入り口から、噴門、胃底部、胃体部、幽門前庭部、幽門という部位で構成されている。

 

胃の五層構造

 

胃の壁は内側から順番に、粘膜、粘膜筋板、粘膜下層、固有筋層、漿膜下層、漿膜と呼ばれる五層に分けられる。

 

胃の位置

位置は横隔膜のすぐ下にあり、腹部の臓器の中で最も上にある。
食道が横隔膜をつらぬいて胃と繋がっている。

胃の入口の噴門:T1
胃の出口の幽門:L1

 

 

胃の働き

 

摂取した食べ物を一旦蓄える

食道から運ばれてきた食べ物を胃で一旦蓄える

 

消化

・機械的消化
胃の筋肉の蠕動運動によって胃の中の食べ物を攪拌、混和し胃液と混ぜ合わせる。
そして幽門が開きドロドロの内容物(糜粥)は少量ずつ小腸に運ばれていく。

※胃の中でドロドロになった内容物を糜粥(びじゅく)という。

 

・科学的消化
胃酸や消化酵素などの働きによって栄養素を科学的に分解する。
胃液によって食べ物は科学的に消化される。

 

・胃液の主成分
塩酸(胃酸)
ペプシノゲン
粘液
水溶液

 

 

・胃液の分泌
①食べ物を見た時から始まっていて、脳からの指令(脳相)
②胃に食べ物が入ってくると更に多く分泌する(胃相)
③胃の中の内容物が腸に送られると胃液の分泌は抑制される(腸相)

更に詳しく

 

①脳相
視覚、嗅覚、味覚の情報が脳から延髄に送られ、延髄から迷走神経を介して胃のG細胞が刺激される。

そしてG細胞からガストリン(ホルモン)が分泌され、血液中を流れ壁細胞を刺激して、塩酸(胃酸)を分泌させる。

 

②胃相
食べ物が入ってくると胃壁が伸展し、その情報が迷走神経を介して延髄に伝えられ、再びG細胞が刺激されガストリンが分泌。

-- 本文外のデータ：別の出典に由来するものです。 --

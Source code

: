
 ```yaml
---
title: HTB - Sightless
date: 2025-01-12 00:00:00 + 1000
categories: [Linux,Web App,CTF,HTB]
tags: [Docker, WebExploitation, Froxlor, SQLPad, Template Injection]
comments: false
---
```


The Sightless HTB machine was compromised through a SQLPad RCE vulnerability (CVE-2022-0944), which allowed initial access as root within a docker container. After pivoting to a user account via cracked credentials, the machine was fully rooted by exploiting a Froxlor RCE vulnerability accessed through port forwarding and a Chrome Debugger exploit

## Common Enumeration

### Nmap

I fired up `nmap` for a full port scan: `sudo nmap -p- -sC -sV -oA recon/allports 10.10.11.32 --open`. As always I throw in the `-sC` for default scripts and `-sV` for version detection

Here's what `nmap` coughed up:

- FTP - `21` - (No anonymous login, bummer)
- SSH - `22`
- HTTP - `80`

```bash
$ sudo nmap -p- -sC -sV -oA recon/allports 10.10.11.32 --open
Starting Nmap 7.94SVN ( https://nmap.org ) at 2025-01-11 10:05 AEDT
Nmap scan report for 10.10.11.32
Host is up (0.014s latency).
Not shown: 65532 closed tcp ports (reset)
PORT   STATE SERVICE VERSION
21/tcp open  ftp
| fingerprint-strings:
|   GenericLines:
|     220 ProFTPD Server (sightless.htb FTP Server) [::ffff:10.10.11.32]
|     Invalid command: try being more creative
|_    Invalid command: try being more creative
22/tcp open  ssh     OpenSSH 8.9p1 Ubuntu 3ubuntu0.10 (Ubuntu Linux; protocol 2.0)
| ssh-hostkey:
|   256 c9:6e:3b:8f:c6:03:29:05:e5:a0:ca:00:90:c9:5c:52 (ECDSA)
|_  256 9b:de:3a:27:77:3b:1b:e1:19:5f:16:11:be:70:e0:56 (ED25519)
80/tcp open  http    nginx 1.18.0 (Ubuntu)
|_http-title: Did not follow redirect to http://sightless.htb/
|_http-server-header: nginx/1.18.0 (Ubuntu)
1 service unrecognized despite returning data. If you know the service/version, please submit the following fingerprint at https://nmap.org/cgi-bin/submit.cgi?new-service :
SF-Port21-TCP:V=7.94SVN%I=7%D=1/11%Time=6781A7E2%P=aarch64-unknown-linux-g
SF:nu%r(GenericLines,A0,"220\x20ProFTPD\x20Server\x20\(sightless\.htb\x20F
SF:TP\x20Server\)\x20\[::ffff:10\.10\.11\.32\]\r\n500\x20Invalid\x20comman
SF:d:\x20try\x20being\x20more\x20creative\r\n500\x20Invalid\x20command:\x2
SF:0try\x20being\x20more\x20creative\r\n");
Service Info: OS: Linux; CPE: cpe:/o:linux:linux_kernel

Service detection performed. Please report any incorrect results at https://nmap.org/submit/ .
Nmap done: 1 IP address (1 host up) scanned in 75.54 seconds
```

更に胃酸を分泌する。
更に、食べ物中の栄養素がG細胞を刺激してガストリンを分泌→壁細胞へと送られ多くの胃酸を分泌する(脳相より胃相の方が多く分泌する)

 

③腸相
内容物が十二指腸に送られると、S細胞からセクレチンが分泌されG細胞へ送られる。セクレチンがG細胞のガストリンの分泌を抑制する。
更にK細胞からもGIP(胃抑制ペプチド)というホルモンが分泌され、血液をか介して壁細胞へ送られる。GIPの作用によって壁細胞は胃酸の分泌を更に抑制する。
結果、食べ物が小腸に送られてきたので胃酸の分泌を少し抑えるという事。

 

胃の疾患

胃の粘膜には色んな胃腺の細胞があるのだが、その中の表層粘液細胞と副細胞から粘液が分泌され、

この粘液が粘膜の表面に層を作り、粘膜を保護している(胃酸などから守っている)

更に粘液細胞はアルカリである重炭酸イオンをつくり、強酸性である胃酸をアルカリで中和する。
この様に胃の粘膜にある粘液細胞により胃自身が消化しないようにバリアを作っている。

 

 

胃粘膜を攻撃する因子を攻撃因子といい、胃粘膜を守る因子を防御因子というのだが、

胃粘膜の攻撃因子の勢力が強まり防御因子の勢力が弱まった時、胃粘膜が傷つく。

 

 

胃潰瘍

胃潰瘍の好発部位:胃角部小彎側、幽門部

 

組織の欠損が粘膜筋板を超える。
攻撃因子と防御因子のアンバランスにより、胃に潰瘍ができる。
ピロリ菌やストレスなどが原因。

 

好発年齢:40〜60歳代
症状:食後の心窩部痛、悪心、嘔吐、吐血、胸焼け、腹部膨満感

 

胃癌

胃癌の好発部位:幽門部

 

悪性腫瘍は胃粘膜の腺癌。
ピロリ菌によって胃粘膜が傷つけられ、萎縮性胃炎になり、早期胃癌から進行胃癌へとなる。

早期胃癌は癌の浸潤が粘膜下組織までに留まるもの。
これ以下の固有筋層にまで達したものを進行胃癌という。

早期胃癌では無症状なケースが多い為、ピロリ菌検査が大事。

 

好発年齢:50〜60歳代
症状:無症状、心窩部痛、悪心、嘔吐、体重減少、食欲不振、下血(黒い便)、貧血

 

胃切除後症候群

早期胃癌では内視鏡で癌細胞を切除する。
進行していると手術で取り除くが、胃癌は幽門部で好発するので、幽門部を切って、残った胃と小腸を繋げる。
噴門まで広がった癌は胃を全摘出し、食道と小腸を繋げる。

胃を切除した後起こるのが胃切除後症候群。

 

どのような症状が起こるのか。

 

・ダンピング症候群
胃は食べた物を一時的に貯蔵し少しずつ消化し小腸へ送り出すが、ダンピング症候群の場合食べた物が一気に

小腸へ流れ込む。

 

早期ダンピング症候群(食後30分以内)の症状:めまい、発汗、顔面紅潮、嘔吐、動悸、腹痛

後期ダンピング症候群(食後2〜3時間後)の症状:めまい、冷汗、動悸、全身倦怠感、手のふるえ

 

 

また、胃切除後症候群になると貧血になる。

 

鉄欠乏性貧血
胃酸の分泌により、鉄は小腸から吸収されやすくなるが、胃が切除されると鉄が吸収しずらくなり、鉄欠乏性貧血になる。

 

巨赤芽球性貧血
胃腺の壁細胞からは塩酸の他に内因子が分泌される。ビタミンB12は内因子と結合する事で小腸から吸収されるが、胃が切除されると内因子の分泌が低下するので、ビタミンB12の吸収障害が起こる。
ビタミンB12と葉酸の不足が原因で巨赤芽球性貧血になる。